Innovation does not require much dev time, it requires one bright mind to come up with a good idea and many managers that won't mind spending money on an unproven concept.
Justice is the sheep getting arrested while an impartial judge declares the vote void.
Honest answer? You're a noob. John Carmack is extremely well-known.
I don't think you're entirely correct - ray tracing, or tracing rays and bouncing them around a scene to see what they hit is used in most rendering algorithms somewhere or other. Hell, even rasterization uses a kind of ray tracing in environment mapping: you cast a ray from the eye to the pixel being rasterized and then reflect that in to look up into a precomputed environment map. And of course, we trace rays all the time for collision detection and various other tasks.
However, straight ray tracing will give you sharp shadows and won't simulate diffuse interactions correctly unless you start casting many bundles of rays around; and that starts to get very slow very quickly. Yes, photon mapping has the use of rays and intersection tests in common with vanilla ray tracing but it goes a lot further in trying to simulate how light works.

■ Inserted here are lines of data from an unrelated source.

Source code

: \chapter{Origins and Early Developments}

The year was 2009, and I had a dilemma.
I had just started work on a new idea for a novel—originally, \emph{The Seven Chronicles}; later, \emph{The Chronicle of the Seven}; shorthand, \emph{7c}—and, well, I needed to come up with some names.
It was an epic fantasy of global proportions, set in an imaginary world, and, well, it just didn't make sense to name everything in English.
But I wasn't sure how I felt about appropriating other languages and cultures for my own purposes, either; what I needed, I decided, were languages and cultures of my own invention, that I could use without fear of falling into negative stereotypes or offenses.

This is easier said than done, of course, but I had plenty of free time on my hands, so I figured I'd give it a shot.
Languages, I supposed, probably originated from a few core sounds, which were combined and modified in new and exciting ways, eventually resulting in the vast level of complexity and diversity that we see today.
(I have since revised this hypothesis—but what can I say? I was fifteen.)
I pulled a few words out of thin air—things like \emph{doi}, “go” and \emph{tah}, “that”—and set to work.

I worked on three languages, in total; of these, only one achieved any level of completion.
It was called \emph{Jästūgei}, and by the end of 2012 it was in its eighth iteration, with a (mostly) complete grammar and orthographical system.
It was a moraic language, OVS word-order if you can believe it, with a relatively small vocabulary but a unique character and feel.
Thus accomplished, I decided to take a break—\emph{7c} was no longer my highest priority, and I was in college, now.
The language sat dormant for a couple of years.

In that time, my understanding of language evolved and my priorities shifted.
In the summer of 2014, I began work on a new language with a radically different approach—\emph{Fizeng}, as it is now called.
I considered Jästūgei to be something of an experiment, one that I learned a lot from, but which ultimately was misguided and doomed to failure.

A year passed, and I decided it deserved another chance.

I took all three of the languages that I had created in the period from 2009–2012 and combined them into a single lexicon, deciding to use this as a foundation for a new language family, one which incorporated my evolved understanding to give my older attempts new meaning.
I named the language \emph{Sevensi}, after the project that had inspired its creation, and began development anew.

Anyway, the results we get now with shadow mapping, per pixel lighting and clever use of environment maps give us results pretty much indistinguishable from raytracing for a fraction of the cost: with cycles left over to have a stab at some sort of ambient occlusion and colour bleeding to simulate radiance transfer and soft shadows. Really, with the techniques we're using in realtime graphics now, the only thing I see traditional ray tracing being any good for is reflections and even then we could just be clever about doing real-time generation of environment maps in the right places and get a result that virtually identical.
and many managers that won't mind spending money on an unproven concept.
as long as it's got a skateboarding turtle it's sure to be a winner.
Oh, maybe I better get cracking on the GUT.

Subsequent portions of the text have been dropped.